(Records from a data source)
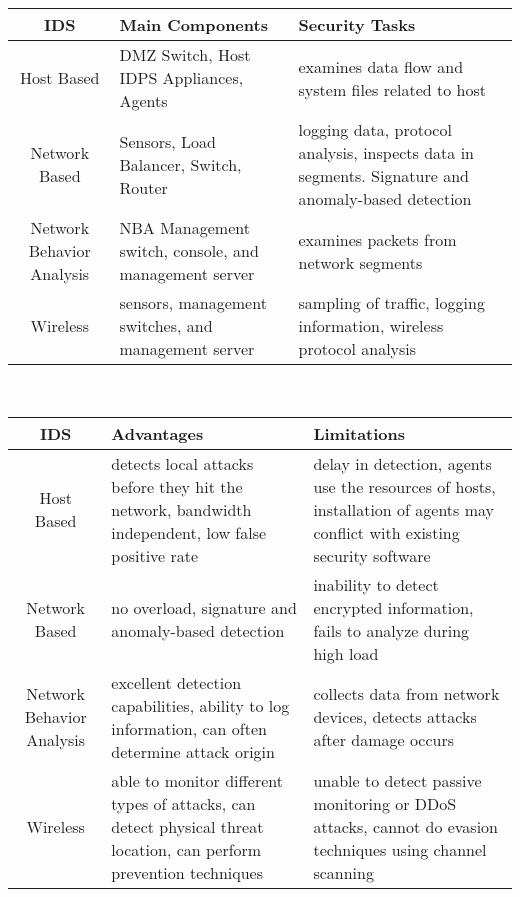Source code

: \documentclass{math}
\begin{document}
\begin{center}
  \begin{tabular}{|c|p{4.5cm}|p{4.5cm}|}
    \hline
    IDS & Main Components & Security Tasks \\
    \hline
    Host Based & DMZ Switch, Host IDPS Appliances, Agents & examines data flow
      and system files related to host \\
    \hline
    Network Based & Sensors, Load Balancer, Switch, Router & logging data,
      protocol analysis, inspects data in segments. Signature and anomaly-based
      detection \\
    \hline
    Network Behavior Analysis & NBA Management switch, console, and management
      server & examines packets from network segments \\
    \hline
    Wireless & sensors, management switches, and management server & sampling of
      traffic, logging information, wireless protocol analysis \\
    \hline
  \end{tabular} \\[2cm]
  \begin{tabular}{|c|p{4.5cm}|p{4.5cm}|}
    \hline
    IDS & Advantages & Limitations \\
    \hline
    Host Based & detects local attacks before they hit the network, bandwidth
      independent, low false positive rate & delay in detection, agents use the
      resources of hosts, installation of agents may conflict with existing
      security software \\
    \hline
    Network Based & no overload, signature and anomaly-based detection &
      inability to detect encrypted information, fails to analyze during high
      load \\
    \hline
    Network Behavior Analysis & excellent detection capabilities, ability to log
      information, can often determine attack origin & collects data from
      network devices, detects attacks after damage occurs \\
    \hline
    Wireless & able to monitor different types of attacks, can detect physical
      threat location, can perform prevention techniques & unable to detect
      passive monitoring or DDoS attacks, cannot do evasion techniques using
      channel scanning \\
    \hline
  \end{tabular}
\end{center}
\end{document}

* ASSIGNMENT:
Give again, word for word, only the lines that run from the top of the data above through the line with "Host Based & detects". Drop the pictures.

* TASK OUTPUT:
Source code

: \documentclass{math}
\begin{document}
\begin{center}
  \begin{tabular}{|c|p{4.5cm}|p{4.5cm}|}
    \hline
    IDS & Main Components & Security Tasks \\
    \hline
    Host Based & DMZ Switch, Host IDPS Appliances, Agents & examines data flow
      and system files related to host \\
    \hline
    Network Based & Sensors, Load Balancer, Switch, Router & logging data,
      protocol analysis, inspects data in segments. Signature and anomaly-based
      detection \\
    \hline
    Network Behavior Analysis & NBA Management switch, console, and management
      server & examines packets from network segments \\
    \hline
    Wireless & sensors, management switches, and management server & sampling of
      traffic, logging information, wireless protocol analysis \\
    \hline
  \end{tabular} \\[2cm]
  \begin{tabular}{|c|p{4.5cm}|p{4.5cm}|}
    \hline
    IDS & Advantages & Limitations \\
    \hline
    Host Based & detects local attacks before they hit the network, bandwidth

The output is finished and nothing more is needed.